Ed Harpring still remembers the moment he heard the U.S. Supreme Court overturned Roe v. Wade. On that day, June 24, 2022, Harpring was on the sidewalk outside the EMW Women’s Surgical Center, a facility that offered abortions in Louisville from 1981 until 2022.
He was there serving as a “sidewalk counselor,” someone who would speak to women heading to the center on West Market Street about alternatives to abortion and direct them to local support services.
For Harpring — who spent the past four decades on that Market Street sidewalk — the news brought relief, he said in a recent interview.
“It was especially moving” to be at the facility when the decision was publicized, he said, noting that word came from someone on the sidewalk who was there to pray.
The decision was the answer to a decades-long prayer for Harpring, who began ministering outside the center two or three years after it opened, he said.
“I was down there for close to 40 years or more. After being there for so long, you get to a point where” an end to abortion “might not be something in my lifetime, but I’m going to keep at it,” he said. “It’s not something I really wanted to do, but I could do it. It was always difficult, but you just felt like, ‘This is where the Lord has called me.’ ”
Looking back on his memories on the sidewalk, Harpring said he encountered thousands of women, and dozens that he counseled ended up choosing to have their baby.
The women he met often were “distressed” and weren’t happy to be at the surgical center, he said. Many women he encountered felt like abortion was “the only answer,” he said.
He recalled one cold day when, in prayer on his drive to the center, he said, “ ‘Lord, I don’t want to be there today.’ ”
When he arrived, he was told that a woman had stopped by the day before looking for him. The woman turned out to be a distressed mother he had counseled about alternatives a few months earlier.

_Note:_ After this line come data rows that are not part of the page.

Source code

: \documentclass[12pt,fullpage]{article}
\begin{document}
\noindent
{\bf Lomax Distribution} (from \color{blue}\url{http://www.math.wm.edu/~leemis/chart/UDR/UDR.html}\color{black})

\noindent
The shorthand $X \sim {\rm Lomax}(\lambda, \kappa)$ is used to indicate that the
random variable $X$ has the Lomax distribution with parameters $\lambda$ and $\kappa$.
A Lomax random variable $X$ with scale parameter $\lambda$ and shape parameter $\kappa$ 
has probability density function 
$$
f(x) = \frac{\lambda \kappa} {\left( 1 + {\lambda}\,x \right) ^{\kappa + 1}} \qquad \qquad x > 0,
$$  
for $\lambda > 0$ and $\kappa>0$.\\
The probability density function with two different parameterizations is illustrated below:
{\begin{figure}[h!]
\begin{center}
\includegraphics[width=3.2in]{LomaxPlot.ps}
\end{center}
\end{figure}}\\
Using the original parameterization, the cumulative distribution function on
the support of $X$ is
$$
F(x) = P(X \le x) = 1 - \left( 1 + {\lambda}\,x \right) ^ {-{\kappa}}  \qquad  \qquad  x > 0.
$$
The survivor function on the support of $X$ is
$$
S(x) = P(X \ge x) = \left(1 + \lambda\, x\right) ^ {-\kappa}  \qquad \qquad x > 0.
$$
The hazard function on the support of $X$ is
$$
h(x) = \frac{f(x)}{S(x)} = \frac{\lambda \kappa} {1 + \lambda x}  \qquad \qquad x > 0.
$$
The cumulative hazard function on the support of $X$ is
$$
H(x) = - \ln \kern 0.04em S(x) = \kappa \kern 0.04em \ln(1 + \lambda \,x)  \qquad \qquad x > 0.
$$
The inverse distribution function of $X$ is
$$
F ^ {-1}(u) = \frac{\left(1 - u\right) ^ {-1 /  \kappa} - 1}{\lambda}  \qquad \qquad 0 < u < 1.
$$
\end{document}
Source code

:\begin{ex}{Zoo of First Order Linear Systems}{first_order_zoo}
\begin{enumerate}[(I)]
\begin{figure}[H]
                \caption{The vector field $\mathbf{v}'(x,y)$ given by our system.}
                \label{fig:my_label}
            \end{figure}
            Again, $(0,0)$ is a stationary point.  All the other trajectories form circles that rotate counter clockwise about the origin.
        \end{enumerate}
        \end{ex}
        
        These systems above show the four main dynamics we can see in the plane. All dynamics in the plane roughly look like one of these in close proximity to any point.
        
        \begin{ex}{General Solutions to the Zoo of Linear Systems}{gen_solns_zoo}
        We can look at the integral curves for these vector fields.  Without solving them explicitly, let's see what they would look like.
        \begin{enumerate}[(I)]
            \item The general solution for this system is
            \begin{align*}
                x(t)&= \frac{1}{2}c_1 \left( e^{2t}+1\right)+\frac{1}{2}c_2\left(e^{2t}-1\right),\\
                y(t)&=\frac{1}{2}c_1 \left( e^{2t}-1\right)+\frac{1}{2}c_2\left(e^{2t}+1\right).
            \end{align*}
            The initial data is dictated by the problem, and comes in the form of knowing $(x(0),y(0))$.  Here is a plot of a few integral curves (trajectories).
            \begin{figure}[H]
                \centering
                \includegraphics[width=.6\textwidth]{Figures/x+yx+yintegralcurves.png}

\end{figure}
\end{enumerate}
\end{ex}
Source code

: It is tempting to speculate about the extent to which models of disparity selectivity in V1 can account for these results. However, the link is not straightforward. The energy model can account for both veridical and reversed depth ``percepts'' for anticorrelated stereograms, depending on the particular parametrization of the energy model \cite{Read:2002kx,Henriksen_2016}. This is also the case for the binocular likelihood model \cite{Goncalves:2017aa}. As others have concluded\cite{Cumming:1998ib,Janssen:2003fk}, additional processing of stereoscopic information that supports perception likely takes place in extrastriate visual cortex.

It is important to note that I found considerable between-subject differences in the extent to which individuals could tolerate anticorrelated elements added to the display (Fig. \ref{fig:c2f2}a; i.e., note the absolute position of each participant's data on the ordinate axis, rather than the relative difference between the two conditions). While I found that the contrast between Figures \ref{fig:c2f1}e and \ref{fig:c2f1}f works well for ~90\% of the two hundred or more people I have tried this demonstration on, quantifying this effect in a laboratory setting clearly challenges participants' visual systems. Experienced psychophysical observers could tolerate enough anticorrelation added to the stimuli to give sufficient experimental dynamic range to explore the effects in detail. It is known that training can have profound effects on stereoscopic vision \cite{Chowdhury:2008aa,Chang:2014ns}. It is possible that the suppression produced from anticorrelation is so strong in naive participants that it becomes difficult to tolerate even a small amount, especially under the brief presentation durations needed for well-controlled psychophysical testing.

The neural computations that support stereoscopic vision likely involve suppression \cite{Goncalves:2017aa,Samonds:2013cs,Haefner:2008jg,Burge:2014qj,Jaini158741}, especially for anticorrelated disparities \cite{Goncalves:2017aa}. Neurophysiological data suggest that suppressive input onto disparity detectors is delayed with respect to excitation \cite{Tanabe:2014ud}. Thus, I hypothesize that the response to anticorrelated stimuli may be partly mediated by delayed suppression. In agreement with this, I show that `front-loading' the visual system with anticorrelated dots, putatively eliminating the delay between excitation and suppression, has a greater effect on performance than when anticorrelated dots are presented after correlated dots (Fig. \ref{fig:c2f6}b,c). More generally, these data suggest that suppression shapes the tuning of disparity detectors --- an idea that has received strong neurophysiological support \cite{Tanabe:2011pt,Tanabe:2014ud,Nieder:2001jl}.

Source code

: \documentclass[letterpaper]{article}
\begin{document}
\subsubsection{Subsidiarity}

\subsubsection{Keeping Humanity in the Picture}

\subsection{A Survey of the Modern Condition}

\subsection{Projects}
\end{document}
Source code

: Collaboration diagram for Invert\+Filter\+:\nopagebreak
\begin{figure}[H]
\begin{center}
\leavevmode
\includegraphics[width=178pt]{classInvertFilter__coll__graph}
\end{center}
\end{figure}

She wanted to show him her son and to tell him that she made his middle name Edward in his honor, Hapring said.
“I didn’t want to be there, and then that happened. That makes you realize it is worthwhile. It is a life,” he said.
The center closed in June of 2022, when the U.S. Supreme Court overturned Roe v. Wade with the decision in Dobbs v. Jackson Women’s Health Organization. The court turned abortion law over to the states and, in Kentucky, the move triggered a state law that effectively bans abortion in the state.
Soon, the site of the surgical center will no longer look familiar, even to the man who spent three days a week on its sidewalk. The site was purchased by a real estate firm that has applied for a demolition permit, according to local media reports.
While rejoicing in the success of the pro-life cause, there’s more to do to help women in a crisis pregnancy, said Harpring, who served as the coordinator of pro-life ministries for the Archdiocese of Louisville for seven years before his retirement in 2021.
“It’s not over, and that’s why things like 40 Days for Life and Helpers of God’s Precious Infants are still going on,” he said. “I think there’s a lot of young pro-life people, but they aren’t acting on it.”
Harpring suggests that interested individuals get involved with pregnancy resource centers and maternity homes, where one can “do something now to help people in these situations.”
“Another powerful way to get involved” is through a Walking with Moms in Need parish group, he said. “They get a client who has chosen life, but the way is hard. Women at these parishes adopt these mothers, become their friend, take them to lunch, check in on them.”